Foley Library opened in 1992 and was named for alumnus Ralph E. Foley (1900–1985), a Superior Court judge for 34 years, and his wife, Helen Higgins Foley (1901–1990). They were the parents of Tom Foley (1929–2013), who represented the state's fifth district in Congress for thirty years (1965–1995), the last six as Speaker of the House.

Foley Center Library succeeded the nearby Crosby library, which was named for movie star and noted alumnus Bing Crosby and opened 35 years earlier in 1957. Both were constructed on the site of Gonzaga Stadium (1922–1949); the Foley Lawn is the northern portion of the stadium's football field.

The building is 137000 sqft and is made of 315,000 bricks. It contains a comprehensive collection (300,000 books) of literary volumes and many online databases that support student research. Other services in the building include interlibrary loan, a writing center, a student success center, academic testing and advising, disability support services, and information technology support.

== University Archives & Special Collections ==
The Special Collections Department works to preserve the heritage of Gonzaga University and to make its historical resources readily available for inspection, evaluation, and research.
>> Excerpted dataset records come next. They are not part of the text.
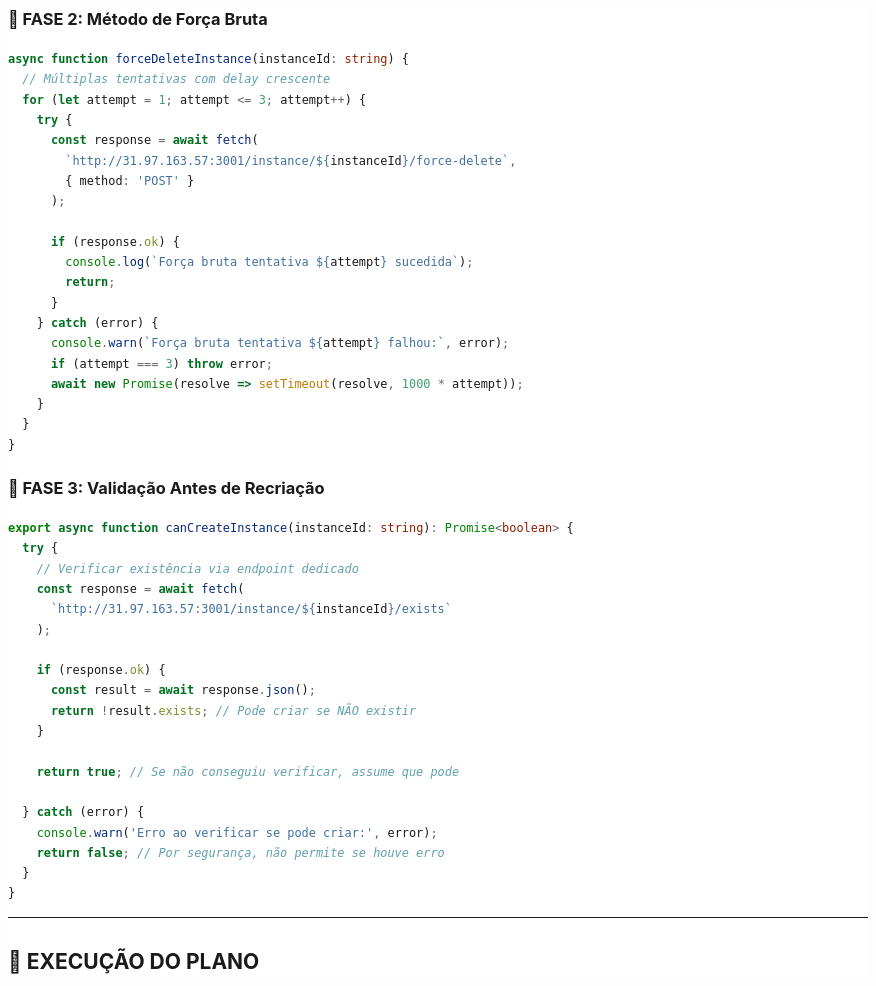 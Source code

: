### **🎯 FASE 2: Método de Força Bruta**
```typescript
async function forceDeleteInstance(instanceId: string) {
  // Múltiplas tentativas com delay crescente
  for (let attempt = 1; attempt <= 3; attempt++) {
    try {
      const response = await fetch(
        `http://31.97.163.57:3001/instance/${instanceId}/force-delete`, 
        { method: 'POST' }
      );
      
      if (response.ok) {
        console.log(`Força bruta tentativa ${attempt} sucedida`);
        return;
      }
    } catch (error) {
      console.warn(`Força bruta tentativa ${attempt} falhou:`, error);
      if (attempt === 3) throw error;
      await new Promise(resolve => setTimeout(resolve, 1000 * attempt));
    }
  }
}
```

### **🎯 FASE 3: Validação Antes de Recriação**
```typescript
export async function canCreateInstance(instanceId: string): Promise<boolean> {
  try {
    // Verificar existência via endpoint dedicado
    const response = await fetch(
      `http://31.97.163.57:3001/instance/${instanceId}/exists`
    );
    
    if (response.ok) {
      const result = await response.json();
      return !result.exists; // Pode criar se NÃO existir
    }
    
    return true; // Se não conseguiu verificar, assume que pode
    
  } catch (error) {
    console.warn('Erro ao verificar se pode criar:', error);
    return false; // Por segurança, não permite se houve erro
  }
}
```

---

## 🚀 **EXECUÇÃO DO PLANO**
UASC manages physical materials including rare books dating back as far as the 15th century, and digital materials covering a wide variety of topics and formats.

Some notable collections include the Gerard Manley Hopkins collection, the George R. Nethercutt Congressional papers, the Howard W. Wildin Sheet Music Collection, the Bing Crosby Collection, and the Hate Studies Collection, which collects material related to hate groups in the Pacific Northwest.

== Bing Crosby House Museum ==
Foley Library's Special Collections manages a large collection of material relating to the singer and actor Bing Crosby, a native of Spokane and alumnus of Gonzaga. Now part of Gonzaga's campus, Crosby's childhood home was built in 1911 and still stands at its original location. The main floor houses over 200 items, including gold records, trophies, awards, and Crosby's Oscar for Going My Way (1944). What is not on display is stored in the University Archives and Special Collections’ vault in the Foley Center Library. The museum is free to the public.

== Publishing ==
Gonzaga Library Publishing publishes open-access academic journals for the Gonzaga community. The Foley Library also manages Gonzaga's University Repository, which collects, manages and showcases scholarly and creative work by Gonzaga students, staff and faculty.